START Dataset content

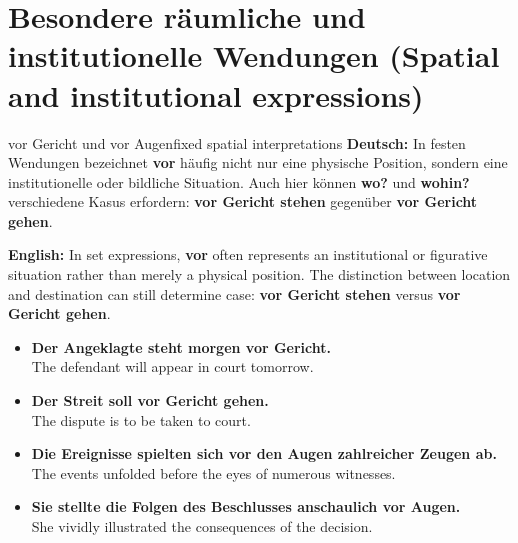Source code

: \documentclass[a4paper,11pt]{article}
\newcommand{\GermanText}[1]{\textbf{Deutsch: }#1\par}
\newcommand{\EnglishText}[1]{{\small\color{SoftGray}\textbf{English: }#1\par}}
\newcommand{\ExampleItem}[2]{\item \textbf{#1}\\{\small\color{SoftGray}#2}}
\begin{document}
    \section{Besondere räumliche und institutionelle Wendungen (Spatial and institutional expressions)}
        \begin{grammarentry}{vor Gericht und vor Augen}{fixed spatial interpretations}
            \GermanText{In festen Wendungen bezeichnet \textbf{vor} häufig nicht nur eine physische Position, sondern eine institutionelle oder bildliche Situation. Auch hier können \textbf{wo?} und \textbf{wohin?} verschiedene Kasus erfordern: \textbf{vor Gericht stehen} gegenüber \textbf{vor Gericht gehen}.}
            \EnglishText{In set expressions, \textbf{vor} often represents an institutional or figurative situation rather than merely a physical position. The distinction between location and destination can still determine case: \textbf{vor Gericht stehen} versus \textbf{vor Gericht gehen}.}
        \end{grammarentry}
        \begin{exbox}
            \begin{itemize}
                \ExampleItem{Der Angeklagte steht morgen vor Gericht.}{The defendant will appear in court tomorrow.}
                \ExampleItem{Der Streit soll vor Gericht gehen.}{The dispute is to be taken to court.}
                \ExampleItem{Die Ereignisse spielten sich vor den Augen zahlreicher Zeugen ab.}{The events unfolded before the eyes of numerous witnesses.}
                \ExampleItem{Sie stellte die Folgen des Beschlusses anschaulich vor Augen.}{She vividly illustrated the consequences of the decision.}
            \end{itemize}
        \end{exbox}
\end{document}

END Dataset content

▶ **What you have to do**:
Could you write out, exactly as they stand, only the lines above that begin at the line with "Gericht und vor" and stop after the line with "Angeklagte steht morgen"?

▶ **Final answer**:
        \begin{grammarentry}{vor Gericht und vor Augen}{fixed spatial interpretations}
            \GermanText{In festen Wendungen bezeichnet \textbf{vor} häufig nicht nur eine physische Position, sondern eine institutionelle oder bildliche Situation. Auch hier können \textbf{wo?} und \textbf{wohin?} verschiedene Kasus erfordern: \textbf{vor Gericht stehen} gegenüber \textbf{vor Gericht gehen}.}
            \EnglishText{In set expressions, \textbf{vor} often represents an institutional or figurative situation rather than merely a physical position. The distinction between location and destination can still determine case: \textbf{vor Gericht stehen} versus \textbf{vor Gericht gehen}.}
        \end{grammarentry}
        \begin{exbox}
            \begin{itemize}
                \ExampleItem{Der Angeklagte steht morgen vor Gericht.}{The defendant will appear in court tomorrow.}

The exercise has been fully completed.